Edgar G. Ulmer's Her Sister's Secret

Edgar G. Ulmer's Her Sister's Secret (1946) was one of Ulmer's bigger-budgeted films for poverty row studio PRC.  It is, for Ulmer, an unusual soap opera, sometimes called a "weepie," a genre in which fellow émigré Douglas Sirk excelled.  Sirk's films are filled with irony and low-key satire, while Ulmer's film is passionate and moving.  In the beginning there is a beautifully photographed (by Fritz Planer, who also did Max Ophuls' Letter From an Unknown Woman,1948) Mardi Gras scene when Dick (played by Phillip Reed) and Toni (played by Nancy Coleman) first meet, are immediately attracted, and go for a ride.  At midnight Dick removes Toni's mask, a scene more erotic than most of today's scenes of complete nudity, and the sky goes slowly from starlight to sunlight.

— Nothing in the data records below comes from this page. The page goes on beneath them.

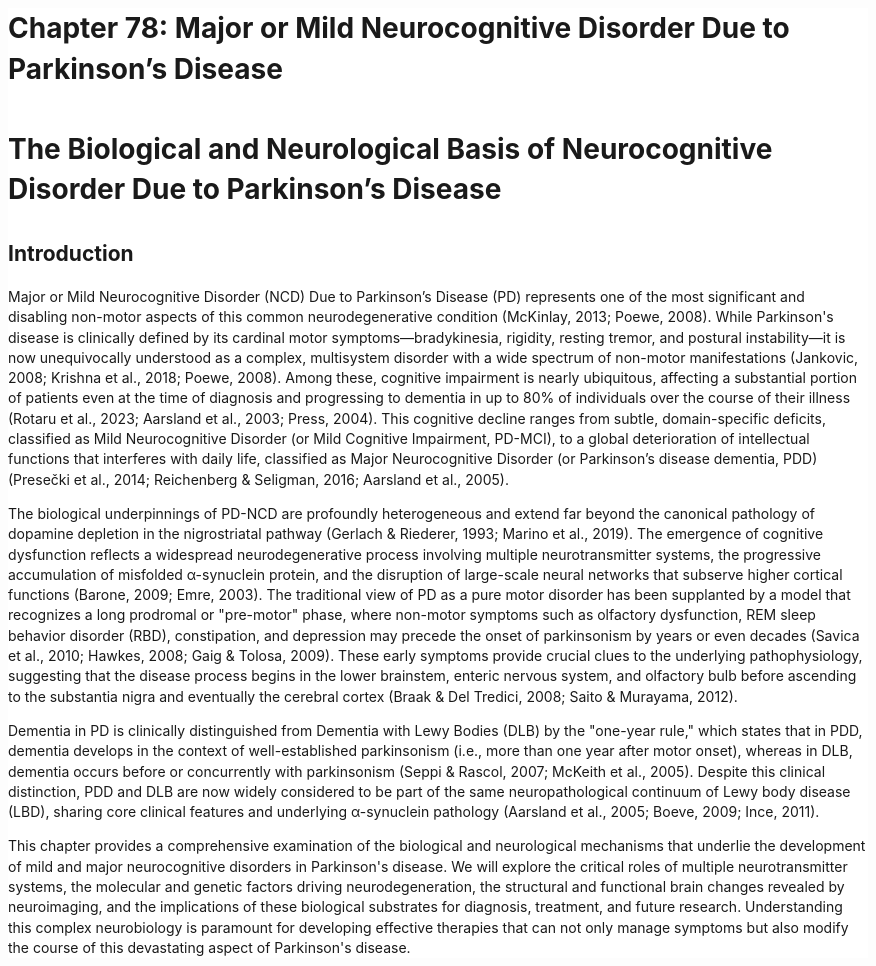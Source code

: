 # Chapter 78: Major or Mild Neurocognitive Disorder Due to Parkinson’s Disease

# The Biological and Neurological Basis of Neurocognitive Disorder Due to Parkinson’s Disease

## Introduction

Major or Mild Neurocognitive Disorder (NCD) Due to Parkinson’s Disease (PD) represents one of the most significant and disabling non-motor aspects of this common neurodegenerative condition (McKinlay, 2013; Poewe, 2008). While Parkinson's disease is clinically defined by its cardinal motor symptoms—bradykinesia, rigidity, resting tremor, and postural instability—it is now unequivocally understood as a complex, multisystem disorder with a wide spectrum of non-motor manifestations (Jankovic, 2008; Krishna et al., 2018; Poewe, 2008). Among these, cognitive impairment is nearly ubiquitous, affecting a substantial portion of patients even at the time of diagnosis and progressing to dementia in up to 80% of individuals over the course of their illness (Rotaru et al., 2023; Aarsland et al., 2003; Press, 2004). This cognitive decline ranges from subtle, domain-specific deficits, classified as Mild Neurocognitive Disorder (or Mild Cognitive Impairment, PD-MCI), to a global deterioration of intellectual functions that interferes with daily life, classified as Major Neurocognitive Disorder (or Parkinson’s disease dementia, PDD) (Presečki et al., 2014; Reichenberg & Seligman, 2016; Aarsland et al., 2005).

The biological underpinnings of PD-NCD are profoundly heterogeneous and extend far beyond the canonical pathology of dopamine depletion in the nigrostriatal pathway (Gerlach & Riederer, 1993; Marino et al., 2019). The emergence of cognitive dysfunction reflects a widespread neurodegenerative process involving multiple neurotransmitter systems, the progressive accumulation of misfolded α-synuclein protein, and the disruption of large-scale neural networks that subserve higher cortical functions (Barone, 2009; Emre, 2003). The traditional view of PD as a pure motor disorder has been supplanted by a model that recognizes a long prodromal or "pre-motor" phase, where non-motor symptoms such as olfactory dysfunction, REM sleep behavior disorder (RBD), constipation, and depression may precede the onset of parkinsonism by years or even decades (Savica et al., 2010; Hawkes, 2008; Gaig & Tolosa, 2009). These early symptoms provide crucial clues to the underlying pathophysiology, suggesting that the disease process begins in the lower brainstem, enteric nervous system, and olfactory bulb before ascending to the substantia nigra and eventually the cerebral cortex (Braak & Del Tredici, 2008; Saito & Murayama, 2012).

Dementia in PD is clinically distinguished from Dementia with Lewy Bodies (DLB) by the "one-year rule," which states that in PDD, dementia develops in the context of well-established parkinsonism (i.e., more than one year after motor onset), whereas in DLB, dementia occurs before or concurrently with parkinsonism (Seppi & Rascol, 2007; McKeith et al., 2005). Despite this clinical distinction, PDD and DLB are now widely considered to be part of the same neuropathological continuum of Lewy body disease (LBD), sharing core clinical features and underlying α-synuclein pathology (Aarsland et al., 2005; Boeve, 2009; Ince, 2011).

This chapter provides a comprehensive examination of the biological and neurological mechanisms that underlie the development of mild and major neurocognitive disorders in Parkinson's disease. We will explore the critical roles of multiple neurotransmitter systems, the molecular and genetic factors driving neurodegeneration, the structural and functional brain changes revealed by neuroimaging, and the implications of these biological substrates for diagnosis, treatment, and future research. Understanding this complex neurobiology is paramount for developing effective therapies that can not only manage symptoms but also modify the course of this devastating aspect of Parkinson's disease.
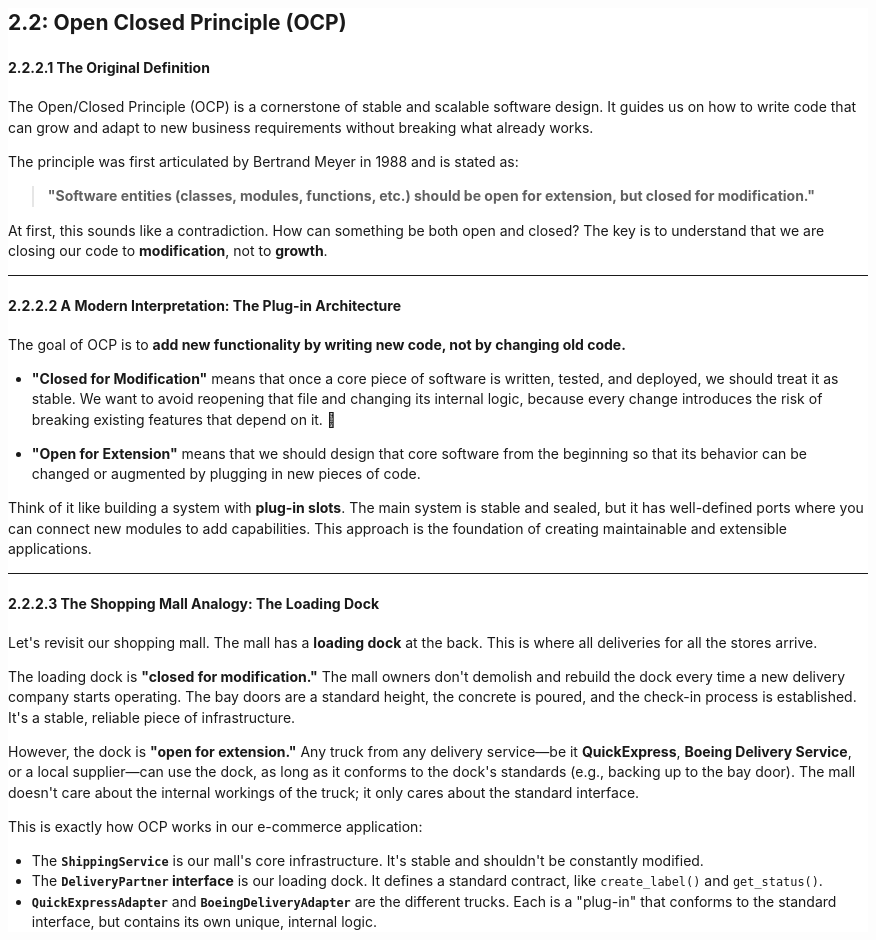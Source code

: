 ## **2.2: Open Closed Principle (OCP)**
 
#### **2.2.2.1 The Original Definition**

The Open/Closed Principle (OCP) is a cornerstone of stable and scalable software design. It guides us on how to write code that can grow and adapt to new business requirements without breaking what already works.

The principle was first articulated by Bertrand Meyer in 1988 and is stated as:

> **"Software entities (classes, modules, functions, etc.) should be open for extension, but closed for modification."**

At first, this sounds like a contradiction. How can something be both open and closed? The key is to understand that we are closing our code to **modification**, not to **growth**.

-----

#### **2.2.2.2 A Modern Interpretation: The Plug-in Architecture**

The goal of OCP is to **add new functionality by writing new code, not by changing old code.**

  * **"Closed for Modification"** means that once a core piece of software is written, tested, and deployed, we should treat it as stable. We want to avoid reopening that file and changing its internal logic, because every change introduces the risk of breaking existing features that depend on it. 😬

  * **"Open for Extension"** means that we should design that core software from the beginning so that its behavior can be changed or augmented by plugging in new pieces of code.

Think of it like building a system with **plug-in slots**. The main system is stable and sealed, but it has well-defined ports where you can connect new modules to add capabilities. This approach is the foundation of creating maintainable and extensible applications.

-----

#### **2.2.2.3 The Shopping Mall Analogy: The Loading Dock**

Let's revisit our shopping mall. The mall has a **loading dock** at the back. This is where all deliveries for all the stores arrive.

The loading dock is **"closed for modification."** The mall owners don't demolish and rebuild the dock every time a new delivery company starts operating. The bay doors are a standard height, the concrete is poured, and the check-in process is established. It's a stable, reliable piece of infrastructure.

However, the dock is **"open for extension."** Any truck from any delivery service—be it **QuickExpress**, **Boeing Delivery Service**, or a local supplier—can use the dock, as long as it conforms to the dock's standards (e.g., backing up to the bay door). The mall doesn't care about the internal workings of the truck; it only cares about the standard interface.

This is exactly how OCP works in our e-commerce application:

  * The **`ShippingService`** is our mall's core infrastructure. It's stable and shouldn't be constantly modified.
  * The **`DeliveryPartner` interface** is our loading dock. It defines a standard contract, like `create_label()` and `get_status()`.
  * **`QuickExpressAdapter`** and **`BoeingDeliveryAdapter`** are the different trucks. Each is a "plug-in" that conforms to the standard interface, but contains its own unique, internal logic.
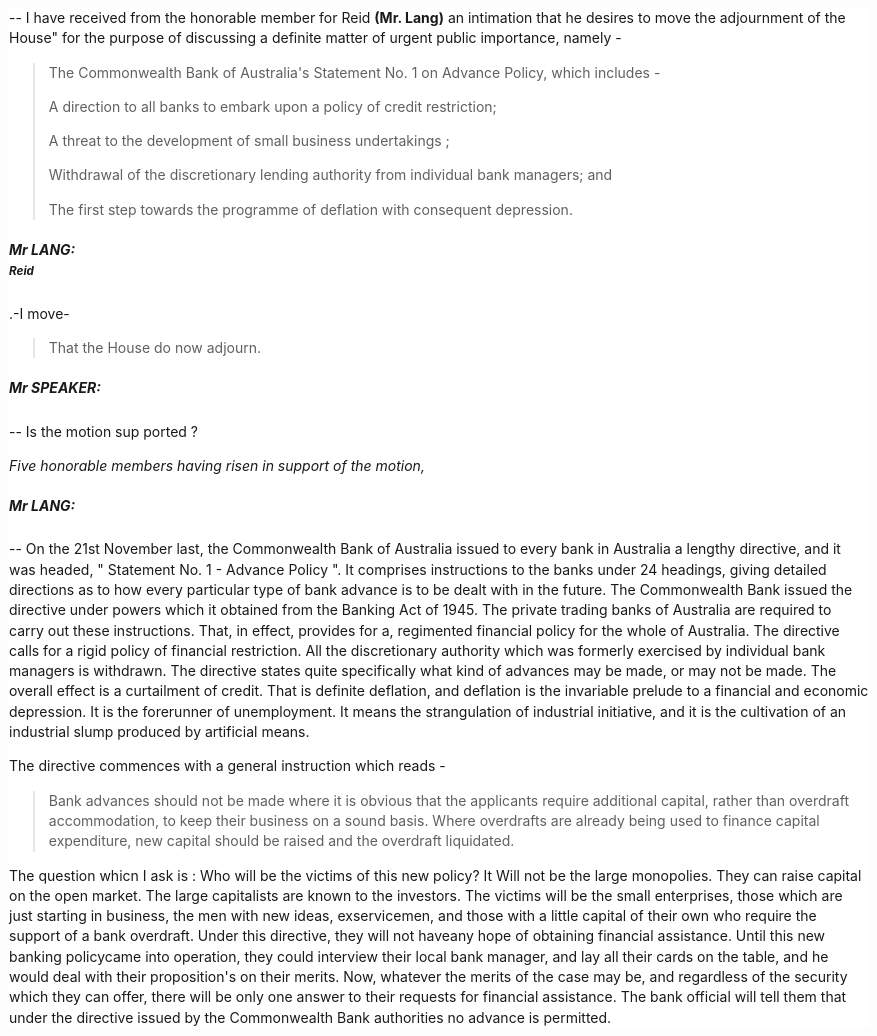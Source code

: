 -- I have received from the honorable member for Reid  **(Mr. Lang)**  an intimation that he desires to move the adjournment of the House" for the purpose of discussing a definite matter of urgent public importance, namely - 

  >The Commonwealth Bank of Australia's Statement No. 1 on Advance Policy, which includes - 
  >
  >A direction to all banks to embark upon a policy of credit restriction; 
  >
  >A threat to the development of small business undertakings ; 
  >
  >Withdrawal of the discretionary lending authority from individual bank managers; and 
  >
  >The first step towards the programme of deflation with consequent depression. 

##### Mr LANG:<br><small class="text-muted">Reid</small>

.-I move- 

  >That the House do now adjourn. 

##### Mr SPEAKER:

-- Is the motion sup ported ? 


 *Five honorable members having risen in support of the motion,* 


##### Mr LANG:

-- On the 21st November last, the Commonwealth Bank of Australia issued to every bank in Australia a lengthy directive, and it was headed, " Statement No. 1 - Advance Policy ". It comprises instructions to the banks under 24 headings, giving detailed directions as to how every particular type of bank advance is to be dealt with in the future. The Commonwealth Bank issued the directive under powers which it obtained from the Banking Act of 1945. The private trading banks of Australia are required to carry out these instructions. That, in effect, provides for a, regimented financial policy for the whole of Australia. The directive calls for a rigid policy of financial restriction. All the discretionary authority which was formerly exercised by individual bank managers is withdrawn. The directive states quite specifically what kind of advances may be made, or may not be made. The overall effect is a curtailment of credit. That is definite deflation, and deflation is the invariable prelude to a financial and economic depression. It is the forerunner of unemployment. It means the strangulation of industrial initiative, and it is the cultivation of an industrial slump produced by artificial means. 

The directive commences with a general instruction which reads - 

  >Bank advances should not be made where it is obvious that the applicants require additional capital, rather than overdraft accommodation, to keep their business on a sound basis. Where overdrafts are already being used to finance capital expenditure, new capital should be raised and the overdraft liquidated. 

The question whicn I ask is : Who will be the victims of this new policy? It Will not be the large monopolies. They can raise capital on the open market. The large capitalists are known to the investors. The victims will be the small enterprises, those which are just starting in business, the men with new ideas, exservicemen, and those with a little capital of their own who require the support of a bank overdraft. Under this directive, they will not haveany hope of obtaining financial assistance. Until this new banking policycame into operation, they could interview their local bank manager, and lay all their cards on the table, and he would deal with their proposition's on their merits. Now, whatever the merits of the case may be, and regardless of the security which they can offer, there will be only one answer to their requests for financial assistance. The bank official will tell them that under the directive issued by the Commonwealth Bank authorities no advance is permitted.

They plan to meet six weeks later at the same café (a plot device originally used in Leo McCarey's Love Affair,1939) and Dick never shows up, his letter used for scrap paper in the café.  Toni finds out she is pregnant and gives her son to her sister, promising not to see him for three years.  But she can't stay away and almost kidnaps the boy at the same time Dick returns from the war, looking for her.

Ulmer, an outsider all his life, shows great sympathy for Toni and her dilemma, a dilemma not usually shown in films of this period.  There are certain similarities to Preston Sturges's The Miracle of Morgan's Creek (1944), though even in that film the mother was not unwed, she just could not find her husband or remember his name.  Her Sister's Secret (nice title, since the sisters share the secret) is full of outsiders who are friends to Toni:  her widower father, whose friends are his books; the maid Mathilda, for whom Toni is her only family; Pepe, the owner of the café where Toni and Dick met, and even the foreigner feeding pigeons in the park, who complains to Toni that the birds expect him to be punctual.

There is fatalism here, as there is in all of Ulmer's films, but there is less resignation than in Ulmer's bleaker films, such as Detour (1945); the attitude is closer to a short-lived post-war optimism.  As Toni's father says, "There is nothing you should regret in life, except not having lived it."